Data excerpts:
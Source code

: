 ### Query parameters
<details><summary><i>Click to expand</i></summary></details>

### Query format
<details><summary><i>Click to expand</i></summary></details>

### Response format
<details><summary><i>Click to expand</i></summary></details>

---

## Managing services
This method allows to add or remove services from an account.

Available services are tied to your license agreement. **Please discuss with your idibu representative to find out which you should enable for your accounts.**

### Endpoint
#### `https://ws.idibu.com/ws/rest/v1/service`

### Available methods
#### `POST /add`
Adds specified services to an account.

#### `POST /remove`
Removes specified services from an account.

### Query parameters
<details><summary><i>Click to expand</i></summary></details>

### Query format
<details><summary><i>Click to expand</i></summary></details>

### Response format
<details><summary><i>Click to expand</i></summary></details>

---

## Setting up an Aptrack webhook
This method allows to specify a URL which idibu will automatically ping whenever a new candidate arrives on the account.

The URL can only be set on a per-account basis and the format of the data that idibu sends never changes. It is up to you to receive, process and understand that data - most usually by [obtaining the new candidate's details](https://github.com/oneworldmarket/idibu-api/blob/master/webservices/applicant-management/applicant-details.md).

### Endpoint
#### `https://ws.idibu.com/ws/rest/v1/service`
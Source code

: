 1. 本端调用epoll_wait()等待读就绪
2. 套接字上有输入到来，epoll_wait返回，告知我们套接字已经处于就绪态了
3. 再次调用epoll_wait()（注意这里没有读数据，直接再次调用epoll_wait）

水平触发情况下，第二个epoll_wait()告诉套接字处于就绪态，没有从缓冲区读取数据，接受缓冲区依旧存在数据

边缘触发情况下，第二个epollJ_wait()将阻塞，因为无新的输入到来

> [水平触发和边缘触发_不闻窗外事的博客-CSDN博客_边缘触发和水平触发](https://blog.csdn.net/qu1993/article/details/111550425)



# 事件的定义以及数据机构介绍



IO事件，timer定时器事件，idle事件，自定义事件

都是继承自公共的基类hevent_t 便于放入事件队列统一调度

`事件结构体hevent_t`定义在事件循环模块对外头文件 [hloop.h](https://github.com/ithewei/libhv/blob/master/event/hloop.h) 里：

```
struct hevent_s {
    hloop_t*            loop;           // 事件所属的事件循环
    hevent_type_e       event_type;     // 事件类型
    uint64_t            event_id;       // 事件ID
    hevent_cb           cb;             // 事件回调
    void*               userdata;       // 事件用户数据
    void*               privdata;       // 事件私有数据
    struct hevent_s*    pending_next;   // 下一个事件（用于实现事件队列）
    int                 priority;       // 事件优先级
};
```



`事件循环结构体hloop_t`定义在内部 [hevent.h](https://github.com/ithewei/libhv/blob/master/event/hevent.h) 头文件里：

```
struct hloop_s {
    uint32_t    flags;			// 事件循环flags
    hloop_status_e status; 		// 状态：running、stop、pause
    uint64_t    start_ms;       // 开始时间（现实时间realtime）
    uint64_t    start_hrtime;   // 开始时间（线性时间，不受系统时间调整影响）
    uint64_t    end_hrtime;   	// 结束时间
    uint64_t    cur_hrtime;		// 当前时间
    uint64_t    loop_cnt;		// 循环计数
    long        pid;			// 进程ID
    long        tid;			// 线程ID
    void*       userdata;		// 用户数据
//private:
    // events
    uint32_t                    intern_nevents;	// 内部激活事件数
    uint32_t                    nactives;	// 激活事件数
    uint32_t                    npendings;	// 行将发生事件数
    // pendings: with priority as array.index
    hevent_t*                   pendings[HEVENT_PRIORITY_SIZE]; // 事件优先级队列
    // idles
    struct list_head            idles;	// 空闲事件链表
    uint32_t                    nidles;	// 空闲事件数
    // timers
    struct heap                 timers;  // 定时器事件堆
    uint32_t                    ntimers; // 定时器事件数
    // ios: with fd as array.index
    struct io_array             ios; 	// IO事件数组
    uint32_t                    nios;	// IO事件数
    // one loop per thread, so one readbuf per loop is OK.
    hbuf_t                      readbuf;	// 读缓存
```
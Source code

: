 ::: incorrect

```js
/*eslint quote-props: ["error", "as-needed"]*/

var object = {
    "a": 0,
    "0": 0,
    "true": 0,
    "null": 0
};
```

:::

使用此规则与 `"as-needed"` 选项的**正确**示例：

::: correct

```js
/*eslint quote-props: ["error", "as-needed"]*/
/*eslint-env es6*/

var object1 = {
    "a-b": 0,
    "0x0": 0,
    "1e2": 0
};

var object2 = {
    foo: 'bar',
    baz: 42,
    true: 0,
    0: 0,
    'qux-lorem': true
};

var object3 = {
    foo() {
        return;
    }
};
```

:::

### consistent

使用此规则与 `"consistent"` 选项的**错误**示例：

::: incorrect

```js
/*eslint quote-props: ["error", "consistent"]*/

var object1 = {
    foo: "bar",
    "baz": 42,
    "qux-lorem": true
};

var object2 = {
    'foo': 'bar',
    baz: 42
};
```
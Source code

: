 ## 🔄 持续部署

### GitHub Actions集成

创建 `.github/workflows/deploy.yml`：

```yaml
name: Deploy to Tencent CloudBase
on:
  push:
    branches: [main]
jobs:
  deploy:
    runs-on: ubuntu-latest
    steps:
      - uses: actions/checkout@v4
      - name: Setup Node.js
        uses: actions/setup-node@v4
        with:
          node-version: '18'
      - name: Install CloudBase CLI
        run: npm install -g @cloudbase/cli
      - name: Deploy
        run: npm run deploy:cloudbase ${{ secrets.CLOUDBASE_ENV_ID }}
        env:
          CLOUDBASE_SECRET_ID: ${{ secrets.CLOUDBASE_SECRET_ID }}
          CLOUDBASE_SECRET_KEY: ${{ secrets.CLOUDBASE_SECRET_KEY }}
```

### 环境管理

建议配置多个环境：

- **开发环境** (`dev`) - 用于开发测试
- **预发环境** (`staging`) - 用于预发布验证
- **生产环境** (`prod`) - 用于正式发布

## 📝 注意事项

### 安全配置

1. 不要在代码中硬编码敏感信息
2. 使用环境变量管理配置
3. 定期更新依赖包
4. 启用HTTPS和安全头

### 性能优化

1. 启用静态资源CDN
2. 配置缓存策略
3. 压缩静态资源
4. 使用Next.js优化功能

Description of the task: Set down, exactly as they appear, the lines above from the first one to the line that holds "This method allows to specify", both included, please, and no others.

Task solution:
Source code

: ### Query parameters
<details><summary><i>Click to expand</i></summary></details>

### Query format
<details><summary><i>Click to expand</i></summary></details>

### Response format
<details><summary><i>Click to expand</i></summary></details>

---

## Managing services
This method allows to add or remove services from an account.

Available services are tied to your license agreement. **Please discuss with your idibu representative to find out which you should enable for your accounts.**

### Endpoint
#### `https://ws.idibu.com/ws/rest/v1/service`

### Available methods
#### `POST /add`
Adds specified services to an account.

#### `POST /remove`
Removes specified services from an account.

### Query parameters
<details><summary><i>Click to expand</i></summary></details>

### Query format
<details><summary><i>Click to expand</i></summary></details>

### Response format
<details><summary><i>Click to expand</i></summary></details>

---

## Setting up an Aptrack webhook
This method allows to specify a URL which idibu will automatically ping whenever a new candidate arrives on the account.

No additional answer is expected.